Analysts expect the weakest ad revenue growth since the recession and speak of "significant foreign exchange headwinds."

Weak advertising trends and currency effects will be key themes of the latest quarterly earnings season for Hollywood conglomerates, according to Wall Street observers. ‎

Investors and analysts have raised advertising concerns since last year, and the strong dollar, in comparison to the euro, pound and other currencies, has been a drag in financial reports of various U.S. companies this earnings season. A stronger dollar makes products and services sold abroad more expensive for consumers and business partners there and reduces the revenue made abroad when translated from a weaker local currency into dollars. 

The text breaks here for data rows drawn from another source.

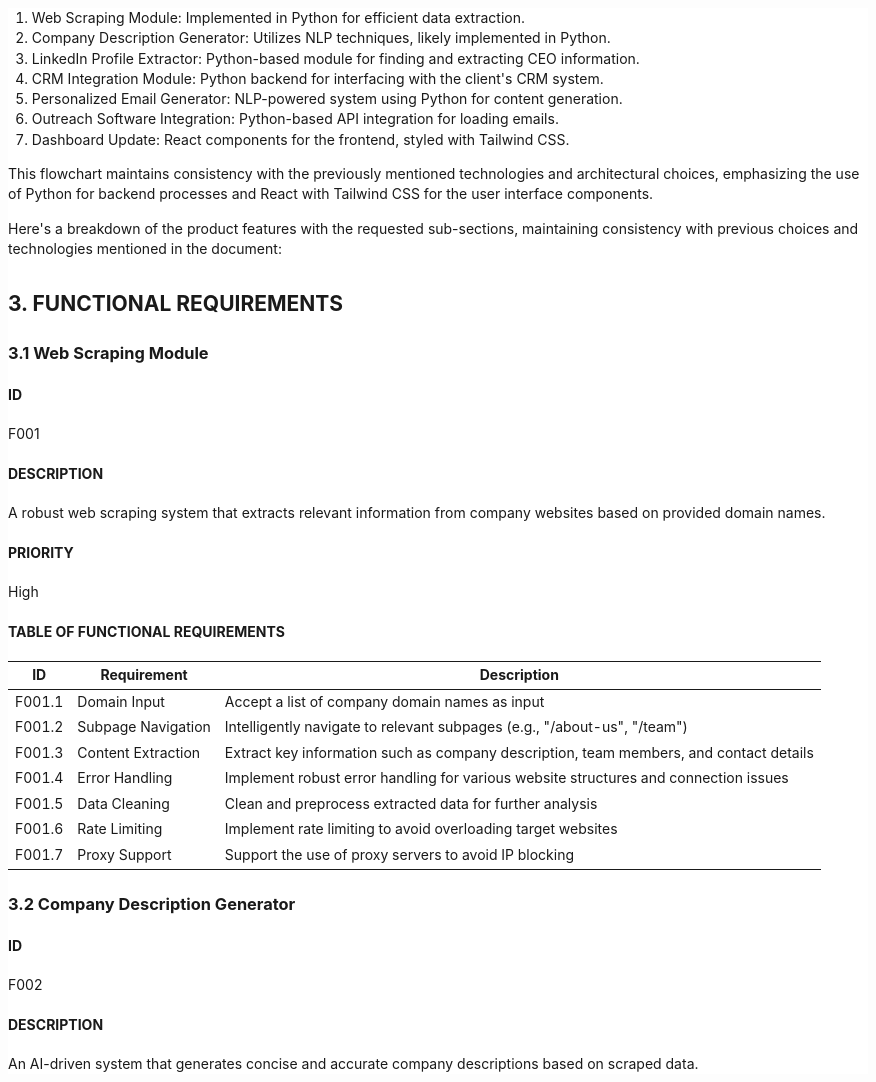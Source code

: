 1. Web Scraping Module: Implemented in Python for efficient data extraction.
2. Company Description Generator: Utilizes NLP techniques, likely implemented in Python.
3. LinkedIn Profile Extractor: Python-based module for finding and extracting CEO information.
4. CRM Integration Module: Python backend for interfacing with the client's CRM system.
5. Personalized Email Generator: NLP-powered system using Python for content generation.
6. Outreach Software Integration: Python-based API integration for loading emails.
7. Dashboard Update: React components for the frontend, styled with Tailwind CSS.

This flowchart maintains consistency with the previously mentioned technologies and architectural choices, emphasizing the use of Python for backend processes and React with Tailwind CSS for the user interface components.

Here's a breakdown of the product features with the requested sub-sections, maintaining consistency with previous choices and technologies mentioned in the document:

## 3. FUNCTIONAL REQUIREMENTS

### 3.1 Web Scraping Module

#### ID
F001

#### DESCRIPTION
A robust web scraping system that extracts relevant information from company websites based on provided domain names.

#### PRIORITY
High

#### TABLE OF FUNCTIONAL REQUIREMENTS

| ID | Requirement | Description |
|----|-------------|-------------|
| F001.1 | Domain Input | Accept a list of company domain names as input |
| F001.2 | Subpage Navigation | Intelligently navigate to relevant subpages (e.g., "/about-us", "/team") |
| F001.3 | Content Extraction | Extract key information such as company description, team members, and contact details |
| F001.4 | Error Handling | Implement robust error handling for various website structures and connection issues |
| F001.5 | Data Cleaning | Clean and preprocess extracted data for further analysis |
| F001.6 | Rate Limiting | Implement rate limiting to avoid overloading target websites |
| F001.7 | Proxy Support | Support the use of proxy servers to avoid IP blocking |

### 3.2 Company Description Generator

#### ID
F002

#### DESCRIPTION
An AI-driven system that generates concise and accurate company descriptions based on scraped data.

"With the likelihood of the industry posting the worst ad revenue growth since the [last economic] downturn, expectations are low," Jefferies analyst John Janedis wrote in a recent report. "We think demand has slowed somewhat recently, with pricing still unchanged. In the near term the bias for earnings remains lower, but a stabilization/acceleration of the ad market would support the stocks."‎

‎Others were even less optimistic. MoffettNathanson analyst Michael Nathanson spoke of "a quarter to forget." ‎He cited "terrible ratings trends, weak scatter volume and pricing, lower upfront CPM inflation, weak domestic box-office [trends], weak home entertainment spending and a massive spike in the U.S. dollar."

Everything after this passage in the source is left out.